For six weeks this summer, Katelyn Walls lived and studied in places she had only ever read about in books.
“Everything we learn in the classroom – we have an idea of what that looks like in our heads, but to go to Oxford and see those things gave it life,” said Walls, senior English and Christian thought and tradition major. “It just made me want to learn more, and it reminded me how little I know.”
Walls studied at Oxford University’s Magdalen College, where C.S. Lewis taught and converted to Christianity. Through her Inklings of Oxford class, she learned about Lewis and his friends like J.R.R. Tolkein, who would get together and discuss their religious beliefs and books they were writing.
About 40 students from across the country traveled to England through Butler University’s external studies program this summer.

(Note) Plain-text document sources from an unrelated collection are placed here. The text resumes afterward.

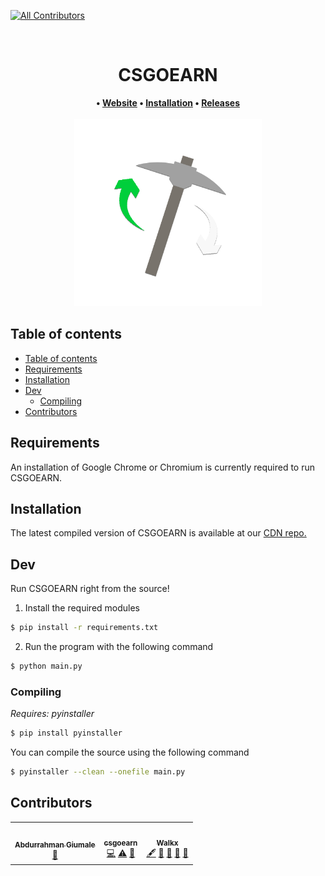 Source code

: <!-- ALL-CONTRIBUTORS-BADGE:START - Do not remove or modify this section -->
[![All Contributors](https://img.shields.io/badge/all_contributors-3-orange.svg?style=flat-square)](#contributors-)
<!-- ALL-CONTRIBUTORS-BADGE:END -->
<div align=center>
  <br/>
  <h1>CSGOEARN</h1>
  <strong>
   •
  <a href="https://csgoearn.xyz">Website</a>
   •
  <a href="#installation">Installation</a>
   •
  <a href="https://github.com/CSGOEARN-DEV/cdn/releases">Releases</a>
  </strong>
  <br>
  <br>
  <img height="300" src="/assets/icon.png">
</div>

## Table of contents
- [Table of contents](#table-of-contents)
- [Requirements](#requirements)
- [Installation](#installation)
- [Dev](#dev)
  - [Compiling](#compiling)
- [Contributors](#contributors)

## Requirements
An installation of Google Chrome or Chromium is currently required to run CSGOEARN.


## Installation
The latest compiled version of CSGOEARN is available at our [CDN repo.](https://github.com/CSGOEARN-DEV/cdn/releases/latest)

## Dev
Run CSGOEARN right from the source!

1. Install the required modules
```bash
$ pip install -r requirements.txt
```
2. Run the program with the following command
```bash
$ python main.py
```
### Compiling
_Requires: pyinstaller_
```bash
$ pip install pyinstaller
```

You can compile the source using the following command
```bash
$ pyinstaller --clean --onefile main.py
```

## Contributors
<!-- ALL-CONTRIBUTORS-LIST:START - Do not remove or modify this section -->
<!-- prettier-ignore-start -->
<!-- markdownlint-disable -->
<table>
  <tr>
    <td align="center"><a href="https://github.com/Abdxrrahman"><img src="https://avatars.githubusercontent.com/u/71223870?v=4?s=100" width="100px;" alt=""/><br /><sub><b>Abdurrahman Giumale</b></sub></a><br /><a href="#design-Abdxrrahman" title="Design">🎨</a></td>
    <td align="center"><a href="https://github.com/csgoearn"><img src="https://avatars.githubusercontent.com/u/87618149?v=4?s=100" width="100px;" alt=""/><br /><sub><b>csgoearn</b></sub></a><br /><a href="https://github.com/CSGOEARN-DEV/csgoearn/commits?author=csgoearn" title="Code">💻</a> <a href="https://github.com/CSGOEARN-DEV/csgoearn/commits?author=csgoearn" title="Tests">⚠️</a> <a href="#projectManagement-csgoearn" title="Project Management">📆</a></td>
    <td align="center"><a href="https://walkx.org"><img src="https://avatars.githubusercontent.com/u/71191962?v=4?s=100" width="100px;" alt=""/><br /><sub><b>Walkx</b></sub></a><br /><a href="#content-walkxcode" title="Content">🖋</a> <a href="https://github.com/CSGOEARN-DEV/csgoearn/commits?author=walkxcode" title="Documentation">📖</a> <a href="#projectManagement-walkxcode" title="Project Management">📆</a> <a href="#maintenance-walkxcode" title="Maintenance">🚧</a> <a href="#question-walkxcode" title="Answering Questions">💬</a></td>
  </tr>
</table>

<!-- markdownlint-restore -->
<!-- prettier-ignore-end -->

<!-- ALL-CONTRIBUTORS-LIST:END -->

Walls said she always knew she wanted to study at Oxford because of its academic prestige.
“I love school, and I love learning, so why not go to the place where a lot of education originated?” Walls said.
A Jackson native, Walls said she got homesick last summer when working at WinShape summer camp in Georgia and was worried that might happen again. But she was surprised at how familiar England seemed. Although she didn’t know anyone, the rich history there was comforting, she said.
“It seems so familiar to me because a lot of the books I read as a kid were set in Oxford or were influenced by Oxford,” she said, noting The Chronicles of Narnia and The Lord of the Rings.
After her morning classes, Walls said she would visit museums or see Shakespeare plays. While everyone at Oxford was busy, things didn’t feel rushed, she said.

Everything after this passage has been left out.